It was massive and brutal falsification that pushed masses of Ukrainians to the Orange Revolution in 2004. This time, however, the rigging is likely to be much more serious. Unlike Leonid Kuchma who was more concerned about the opinion of the West, Yanukovych is more likely to use force to crush any opposition protests and hopes to stay in power until at least 2020. And many in his circle would have chosen force a means to crush the 2004 revolution. Moreover, he now has total control over the Supreme Court and the parliamentary majority.
WHY BEING MORE PROACTIVE IS SO IMPORTANT
Two years of the West’s delicate dealing with the Yanukovych regime has shown that the lack of a timely and tough reaction of Western leaders to the Party of Regions’ first moves to grab power has encourage the latter to become more aggressive on this course. Yanukovych started with the breach of the constitutional procedure to establish a pro-government majority in parliament in the spring of 2010. Then came the massive violations in the autumn 2010 local elections, which provided pro-government parties with overwhelming support in a slew of regions where less than 20% were going to vote for them. In October 2010, Yanukovych changed the constitutional order and gained the powers that the voters did not entitle him to in the 2010 presidential election.
Without due reaction from the West and all leverages to control developments in the country in his hands, Yanukovych activated the necessity to take revenge on the opposition. Winter 2010-summer 2011 saw the initiation of politically motivated processes with the arrest of the most proactive opposition leaders, including Yulia Tymoshenko and Yuriy Lutsenko. The existence of a political leader who had been hot on his heels in the 2010 presidential election, already posed the threat of the opposition’s inevitable victory in the 2012 parliamentary election, and subsequently put into doubt the legitimacy of changes to the Constitutional order by the Yanukovych Administration back in 2010. The opposition needed to be beheaded – something that to a large extent, the government succeeded in doing.

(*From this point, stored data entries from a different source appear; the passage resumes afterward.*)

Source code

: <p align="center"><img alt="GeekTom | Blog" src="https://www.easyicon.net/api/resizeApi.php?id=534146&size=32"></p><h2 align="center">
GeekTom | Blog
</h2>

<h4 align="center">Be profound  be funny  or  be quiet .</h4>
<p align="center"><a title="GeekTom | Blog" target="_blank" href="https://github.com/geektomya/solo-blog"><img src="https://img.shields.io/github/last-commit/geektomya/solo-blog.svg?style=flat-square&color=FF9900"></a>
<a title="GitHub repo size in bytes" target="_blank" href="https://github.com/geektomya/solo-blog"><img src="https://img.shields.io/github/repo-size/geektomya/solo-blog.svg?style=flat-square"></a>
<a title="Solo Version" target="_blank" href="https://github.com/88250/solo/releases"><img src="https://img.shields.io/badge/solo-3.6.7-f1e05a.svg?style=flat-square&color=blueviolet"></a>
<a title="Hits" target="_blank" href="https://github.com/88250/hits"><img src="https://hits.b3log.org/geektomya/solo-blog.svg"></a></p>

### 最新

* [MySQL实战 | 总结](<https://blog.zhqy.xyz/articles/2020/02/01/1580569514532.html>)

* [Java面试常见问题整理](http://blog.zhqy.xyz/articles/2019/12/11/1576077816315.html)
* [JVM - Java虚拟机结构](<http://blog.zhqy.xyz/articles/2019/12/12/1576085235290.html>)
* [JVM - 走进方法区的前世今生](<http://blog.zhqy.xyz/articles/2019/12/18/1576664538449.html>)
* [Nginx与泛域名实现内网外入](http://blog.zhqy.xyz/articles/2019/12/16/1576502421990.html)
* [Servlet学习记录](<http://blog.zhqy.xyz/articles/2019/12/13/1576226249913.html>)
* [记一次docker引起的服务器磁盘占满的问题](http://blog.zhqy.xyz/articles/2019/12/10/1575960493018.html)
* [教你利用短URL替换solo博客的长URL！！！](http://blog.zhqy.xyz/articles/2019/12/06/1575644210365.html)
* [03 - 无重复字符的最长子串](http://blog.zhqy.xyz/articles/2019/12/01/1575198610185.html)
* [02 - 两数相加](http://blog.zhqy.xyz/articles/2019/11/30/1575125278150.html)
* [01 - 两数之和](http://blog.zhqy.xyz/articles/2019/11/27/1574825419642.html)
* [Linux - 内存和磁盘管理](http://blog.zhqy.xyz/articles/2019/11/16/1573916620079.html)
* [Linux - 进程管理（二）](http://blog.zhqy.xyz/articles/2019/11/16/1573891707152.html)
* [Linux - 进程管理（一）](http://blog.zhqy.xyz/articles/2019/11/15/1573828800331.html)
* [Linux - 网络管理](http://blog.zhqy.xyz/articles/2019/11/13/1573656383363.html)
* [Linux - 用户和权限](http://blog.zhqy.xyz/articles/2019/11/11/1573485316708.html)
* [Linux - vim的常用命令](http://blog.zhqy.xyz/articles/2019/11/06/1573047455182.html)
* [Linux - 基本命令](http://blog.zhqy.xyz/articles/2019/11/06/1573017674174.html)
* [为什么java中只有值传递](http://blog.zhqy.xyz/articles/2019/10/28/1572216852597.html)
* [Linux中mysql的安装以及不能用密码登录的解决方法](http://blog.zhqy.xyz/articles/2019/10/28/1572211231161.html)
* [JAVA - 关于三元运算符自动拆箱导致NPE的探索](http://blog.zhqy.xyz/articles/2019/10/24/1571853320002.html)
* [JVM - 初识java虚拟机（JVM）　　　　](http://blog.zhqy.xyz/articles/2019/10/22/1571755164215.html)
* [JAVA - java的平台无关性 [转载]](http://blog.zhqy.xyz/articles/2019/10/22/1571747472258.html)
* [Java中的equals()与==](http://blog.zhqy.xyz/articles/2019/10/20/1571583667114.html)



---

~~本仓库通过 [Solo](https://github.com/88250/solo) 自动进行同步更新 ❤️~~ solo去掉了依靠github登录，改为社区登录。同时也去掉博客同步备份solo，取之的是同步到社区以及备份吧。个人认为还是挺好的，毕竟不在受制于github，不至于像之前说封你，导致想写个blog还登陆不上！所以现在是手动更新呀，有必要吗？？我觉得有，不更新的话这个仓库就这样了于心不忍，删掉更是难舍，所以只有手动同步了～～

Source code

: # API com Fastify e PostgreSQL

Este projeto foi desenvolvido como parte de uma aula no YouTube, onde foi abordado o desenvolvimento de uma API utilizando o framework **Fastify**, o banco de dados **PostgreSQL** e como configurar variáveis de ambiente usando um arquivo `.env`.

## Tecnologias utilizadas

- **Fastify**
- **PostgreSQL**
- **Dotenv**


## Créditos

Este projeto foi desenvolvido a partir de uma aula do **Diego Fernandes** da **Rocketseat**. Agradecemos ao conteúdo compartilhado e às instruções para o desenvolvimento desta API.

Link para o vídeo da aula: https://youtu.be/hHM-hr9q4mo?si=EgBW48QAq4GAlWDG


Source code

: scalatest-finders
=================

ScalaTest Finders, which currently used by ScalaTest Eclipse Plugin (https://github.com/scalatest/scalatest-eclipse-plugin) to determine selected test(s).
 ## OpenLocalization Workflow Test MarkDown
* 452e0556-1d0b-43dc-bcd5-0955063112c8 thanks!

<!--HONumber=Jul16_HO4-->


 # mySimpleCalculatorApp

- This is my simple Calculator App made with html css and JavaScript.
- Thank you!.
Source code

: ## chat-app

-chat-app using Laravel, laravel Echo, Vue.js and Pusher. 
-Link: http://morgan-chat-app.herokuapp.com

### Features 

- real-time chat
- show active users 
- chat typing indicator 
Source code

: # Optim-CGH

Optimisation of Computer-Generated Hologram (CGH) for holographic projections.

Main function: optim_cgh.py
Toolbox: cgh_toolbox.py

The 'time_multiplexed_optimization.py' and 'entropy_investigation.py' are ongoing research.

In the meantime, Yanukovych consistently promised that each succeeding step in crushing democracy in Ukraine would be his last, thus allowing the West to justify its passivity in assessing his actions. His administration kept feeding Europe with promises to release political opponents for almost a year. Once the opposite happened – predictably so – the Western establishment was told that it must have misunderstood something; that Ukraine had an independent judiciary, and the regime that grabbed total control over all branches of power, including the media, had absolutely no influence over them.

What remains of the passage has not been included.